Posted by leviathan on September 4, 2012 at 12:04 PM
2
There's nothing wrong with a remix, as long as it's done above board. Nobody is under the impression that Seth Grahame-Smith wrote Pride and Prejudice.
Posted by madcap on September 4, 2012 at 12:32 PM
3
@1 Thanks, dude. As for Richard Prince vs Rowan, I think @2 is right, in the sense that the way the thing is packaged makes a lot of difference. People get pissed when they feel like they've been fooled (see: James Frey--that fabrication, not plagiarism, but a similar scandal).

But I'm personally in support of remixing either way, above board or under. The internet will find out eventually anyway, and the impact can be greater when people aren't sure what's going on ahead of time.

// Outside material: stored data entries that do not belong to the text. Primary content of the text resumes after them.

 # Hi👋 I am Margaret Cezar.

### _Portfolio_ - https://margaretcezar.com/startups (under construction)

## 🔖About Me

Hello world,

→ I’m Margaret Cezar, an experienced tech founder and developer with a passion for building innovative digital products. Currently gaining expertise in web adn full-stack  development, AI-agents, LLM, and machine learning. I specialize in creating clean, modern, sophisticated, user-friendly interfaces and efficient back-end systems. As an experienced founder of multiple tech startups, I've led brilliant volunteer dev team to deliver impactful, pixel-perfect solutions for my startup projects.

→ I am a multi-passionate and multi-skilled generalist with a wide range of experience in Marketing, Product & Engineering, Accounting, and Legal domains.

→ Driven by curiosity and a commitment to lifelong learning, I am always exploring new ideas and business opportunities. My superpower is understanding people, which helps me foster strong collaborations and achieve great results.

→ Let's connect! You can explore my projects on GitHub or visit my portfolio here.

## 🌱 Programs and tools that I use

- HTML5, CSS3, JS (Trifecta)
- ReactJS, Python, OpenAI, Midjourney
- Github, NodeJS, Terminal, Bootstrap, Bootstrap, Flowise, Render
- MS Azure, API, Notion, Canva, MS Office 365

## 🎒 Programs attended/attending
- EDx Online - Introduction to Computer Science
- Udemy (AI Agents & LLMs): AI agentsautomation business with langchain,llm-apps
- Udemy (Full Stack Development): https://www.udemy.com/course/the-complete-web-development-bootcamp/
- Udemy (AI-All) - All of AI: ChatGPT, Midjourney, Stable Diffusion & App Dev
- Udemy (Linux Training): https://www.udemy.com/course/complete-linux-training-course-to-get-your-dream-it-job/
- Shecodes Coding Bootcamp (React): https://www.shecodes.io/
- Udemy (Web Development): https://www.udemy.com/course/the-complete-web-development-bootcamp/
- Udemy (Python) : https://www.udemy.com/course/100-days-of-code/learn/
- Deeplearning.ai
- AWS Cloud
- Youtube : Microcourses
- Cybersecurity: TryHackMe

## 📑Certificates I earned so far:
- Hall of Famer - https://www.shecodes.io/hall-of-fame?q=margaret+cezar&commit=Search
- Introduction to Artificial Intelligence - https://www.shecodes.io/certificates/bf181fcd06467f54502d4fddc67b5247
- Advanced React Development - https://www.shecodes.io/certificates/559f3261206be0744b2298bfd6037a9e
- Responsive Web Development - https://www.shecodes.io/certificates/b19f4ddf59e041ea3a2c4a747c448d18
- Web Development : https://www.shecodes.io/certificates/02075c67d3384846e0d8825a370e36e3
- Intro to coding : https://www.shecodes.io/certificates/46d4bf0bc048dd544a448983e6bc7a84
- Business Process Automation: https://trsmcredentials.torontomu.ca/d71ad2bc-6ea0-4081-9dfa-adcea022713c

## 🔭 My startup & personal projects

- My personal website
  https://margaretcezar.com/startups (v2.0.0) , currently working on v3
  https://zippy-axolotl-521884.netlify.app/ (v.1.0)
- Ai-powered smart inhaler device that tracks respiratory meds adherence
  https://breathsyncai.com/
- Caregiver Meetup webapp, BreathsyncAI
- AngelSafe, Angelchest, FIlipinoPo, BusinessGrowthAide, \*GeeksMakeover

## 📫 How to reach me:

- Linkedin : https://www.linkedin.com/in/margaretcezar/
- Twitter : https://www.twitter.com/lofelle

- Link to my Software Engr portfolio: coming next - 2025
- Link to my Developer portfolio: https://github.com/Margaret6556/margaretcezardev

Posted by Joseph Staten on September 4, 2012 at 5:11 PM
4
In addition to labeling and disclosure, there is the issue of intent. Some of us try to be original as writers, even if we do not always succeed. Others are well aware that they are recycling, as QR did, and may even try to do so creatively. I believe QR was rather creative in his remix but not very clever in his deception. How good he is as a writer in his own right remains to be seen, but he will almost certainly find it easier to succeed after his moment of infamy. As the say, there is no such thing as bad publicity.